**TASK INPUTS**
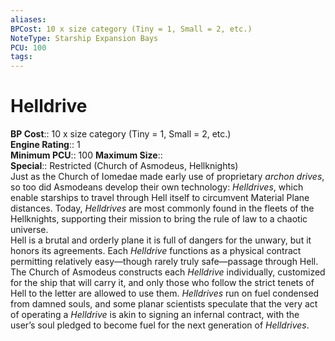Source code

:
 ```yaml
---
aliases: 
BPCost: 10 x size category (Tiny = 1, Small = 2, etc.)
NoteType: Starship Expansion Bays
PCU: 100
tags: 
---
```


# Helldrive

**BP Cost**:: 10 x size category (Tiny = 1, Small = 2, etc.)  
**Engine Rating**:: 1  
**Minimum PCU**:: 100
**Maximum Size**::  
**Special**:: Restricted (Church of Asmodeus, Hellknights)   
Just as the Church of Iomedae made early use of proprietary _archon drives_, so too did Asmodeans develop their own technology: _Helldrives_, which enable starships to travel through Hell itself to circumvent Material Plane distances. Today, _Helldrives_ are most commonly found in the fleets of the Hellknights, supporting their mission to bring the rule of law to a chaotic universe.  
Hell is a brutal and orderly plane
it is full of dangers for the unwary, but it honors its agreements. Each _Helldrive_ functions as a physical contract permitting relatively easy—though rarely truly safe—passage through Hell. The Church of Asmodeus constructs each _Helldrive_ individually, customized for the ship that will carry it, and only those who follow the strict tenets of Hell to the letter are allowed to use them. _Helldrives_ run on fuel condensed from damned souls, and some planar scientists speculate that the very act of operating a _Helldrive_ is akin to signing an infernal contract, with the user’s soul pledged to become fuel for the next generation of _Helldrives_.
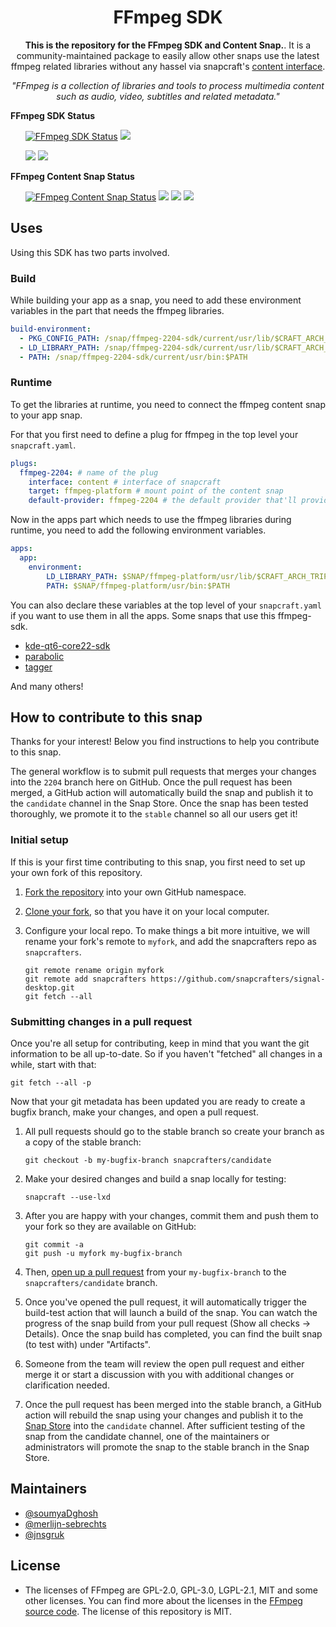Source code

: <h1 align="center">
  FFmpeg SDK
</h1>

<p align="center"><b>This is the repository for the FFmpeg SDK and Content Snap.</b>. It is a community-maintained package to easily allow other snaps use the latest ffmpeg related libraries without any hassel via snapcraft's <a href="https://snapcraft.io/docs/content-interface">content interface</a>.</p>

<p align="center"><i>"FFmpeg is a collection of libraries and tools to process multimedia content such as audio, video, subtitles and related metadata."</i></p>

<b>FFmpeg SDK Status</b>
<ul>
<a href="https://snapcraft.io/ffmpeg-2204-sdk"><img src="https://snapcraft.io/ffmpeg-2204-sdk/badge.svg" alt="FFmpeg SDK Status"></a>
<a href="https://github.com/snapcrafters/ffmpeg-sdk/actions/workflows/update-sdk-snap.yml"><img src="https://github.com/snapcrafters/ffmpeg-sdk/actions/workflows/update-sdk-snap.yml/badge.svg"></a>

<a href="https://github.com/snapcrafters/ffmpeg-sdk/actions/workflows/release-sdk-to-candidate.yaml"><img src="https://github.com/snapcrafters/ffmpeg-sdk/actions/workflows/release-sdk-to-candidate.yml/badge.svg"></a>
<a href="https://github.com/snapcrafters/ffmpeg-sdk/actions/workflows/promote-to-stable.yml"><img src="https://github.com/snapcrafters/ffmpeg-sdk/actions/workflows/promote-to-stable.yml/badge.svg"></a>
</ul>

<b>FFmpeg Content Snap Status</b>
<ul>
<a href="https://snapcraft.io/ffmpeg-2204"><img src="https://snapcraft.io/ffmpeg-2204/badge.svg" alt="FFmpeg Content Snap Status"></a>
<a href="https://github.com/snapcrafters/ffmpeg-sdk/actions/workflows/update-sdk-snap.yml"><img src="https://github.com/snapcrafters/ffmpeg-sdk/actions/workflows/update-sdk-snap.yml/badge.svg"></a>
<a href="https://github.com/snapcrafters/ffmpeg-sdk/actions/workflows/release-content-to-candidate.yaml"><img src="https://github.com/snapcrafters/ffmpeg-sdk/actions/workflows/release-content-to-candidate.yml/badge.svg"></a>
<a href="https://github.com/snapcrafters/ffmpeg-sdk/actions/workflows/promote-to-stable.yml"><img src="https://github.com/snapcrafters/ffmpeg-sdk/actions/workflows/promote-to-stable.yml/badge.svg"></a>
</ul>


## Uses

Using this SDK has two parts involved. 

### Build

While building your app as a snap, you need to add these environment variables in the part that needs the ffmpeg libraries.

```yaml
build-environment:
  - PKG_CONFIG_PATH: /snap/ffmpeg-2204-sdk/current/usr/lib/$CRAFT_ARCH_TRIPLET_BUILD_FOR/pkgconfig
  - LD_LIBRARY_PATH: /snap/ffmpeg-2204-sdk/current/usr/lib/$CRAFT_ARCH_TRIPLET_BUILD_FOR
  - PATH: /snap/ffmpeg-2204-sdk/current/usr/bin:$PATH
```

### Runtime

To get the libraries at runtime, you need to connect the ffmpeg content snap to your app snap.

For that you first need to define a plug for ffmpeg in the top level your `snapcraft.yaml`.
```yaml
plugs:
  ffmpeg-2204: # name of the plug
    interface: content # interface of snapcraft
    target: ffmpeg-platform # mount point of the content snap
    default-provider: ffmpeg-2204 # the default provider that'll provide this library
```
Now in the apps part which needs to use the ffmpeg libraries during runtime, you need to add the following environment variables.

```yaml
apps:
  app:
    environment:
        LD_LIBRARY_PATH: $SNAP/ffmpeg-platform/usr/lib/$CRAFT_ARCH_TRIPLET_BUILD_FOR:$LD_LIBRARY_PATH
        PATH: $SNAP/ffmpeg-platform/usr/bin:$PATH
```
You can also declare these variables at the top level of your `snapcraft.yaml` if you want to use them in all the apps. Some snaps that use this ffmpeg-sdk.

- [kde-qt6-core22-sdk](https://invent.kde.org/neon/snap-packaging/kde-qt6-core-sdk/-/blob/master/snapcraft.yaml?ref_type=heads)
- [parabolic](https://github.com/NickvisionApps/Parabolic/blob/main/snap/snapcraft.yaml)
- [tagger](https://github.com/NickvisionApps/Tagger/blob/main/snap/snapcraft.yaml)

And many others!

## How to contribute to this snap

Thanks for your interest! Below you find instructions to help you contribute to this snap.

The general workflow is to submit pull requests that merges your changes into the `2204` branch here on GitHub. Once the pull request has been merged, a GitHub action will automatically build the snap and publish it to the `candidate` channel in the Snap Store. Once the snap has been tested thoroughly, we promote it to the `stable` channel so all our users get it!

### Initial setup

If this is your first time contributing to this snap, you first need to set up your own fork of this repository.

1. [Fork the repository](https://docs.github.com/en/github/getting-started-with-github/fork-a-repo) into your own GitHub namespace.
2. [Clone your fork](https://git-scm.com/book/en/v2/Git-Basics-Getting-a-Git-Repository), so that you have it on your local computer.
3. Configure your local repo. To make things a bit more intuitive, we will rename your fork's remote to `myfork`, and add the snapcrafters repo as `snapcrafters`.

   ```shell
   git remote rename origin myfork
   git remote add snapcrafters https://github.com/snapcrafters/signal-desktop.git
   git fetch --all
   ```

### Submitting changes in a pull request

Once you're all setup for contributing, keep in mind that you want the git information to be all up-to-date. So if you haven't "fetched" all changes in a while, start with that:

```shell
git fetch --all -p
```

Now that your git metadata has been updated you are ready to create a bugfix branch, make your changes, and open a pull request.

1. All pull requests should go to the stable branch so create your branch as a copy of the stable branch:

   ```shell
   git checkout -b my-bugfix-branch snapcrafters/candidate
   ```

2. Make your desired changes and build a snap locally for testing:

   ```shell
   snapcraft --use-lxd
   ```

3. After you are happy with your changes, commit them and push them to your fork so they are available on GitHub:

   ```shell
   git commit -a
   git push -u myfork my-bugfix-branch
   ```

4. Then, [open up a pull request](https://docs.github.com/en/github/collaborating-with-issues-and-pull-requests/about-pull-requests) from your `my-bugfix-branch` to the `snapcrafters/candidate` branch.
5. Once you've opened the pull request, it will automatically trigger the build-test action that will launch a build of the snap. You can watch the progress of the snap build from your pull request (Show all checks -> Details). Once the snap build has completed, you can find the built snap (to test with) under "Artifacts".
6. Someone from the team will review the open pull request and either merge it or start a discussion with you with additional changes or clarification needed.
7. Once the pull request has been merged into the stable branch, a GitHub action will rebuild the snap using your changes and publish it to the [Snap Store](https://snapcraft.io/signal-desktop) into the `candidate` channel. After sufficient testing of the snap from the candidate channel, one of the maintainers or administrators will promote the snap to the stable branch in the Snap Store.

## Maintainers

- [@soumyaDghosh](https://github.com/soumyaDghosh/)
- [@merlijn-sebrechts](https://github.com/merlijn-sebrechts/)
- [@jnsgruk](https://github.com/jnsgruk/)

## License

- The licenses of FFmpeg are GPL-2.0, GPL-3.0, LGPL-2.1, MIT and some other licenses. You can find more about the licenses in the [FFmpeg source code](https://github.com/FFmpeg/FFmpeg?tab=License-1-ov-file). The license of this repository is MIT.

**EXERCISE AIM**
Exactly reproduce the run of lines from the start of the listing through the line with "Cost**:: 10 x", inclusive; pictures are not copied.

**ANSWER TO THIS TASK**
Source code

:
 ```yaml
---
aliases: 
BPCost: 10 x size category (Tiny = 1, Small = 2, etc.)
NoteType: Starship Expansion Bays
PCU: 100
tags: 
---
```


# Helldrive

**BP Cost**:: 10 x size category (Tiny = 1, Small = 2, etc.)  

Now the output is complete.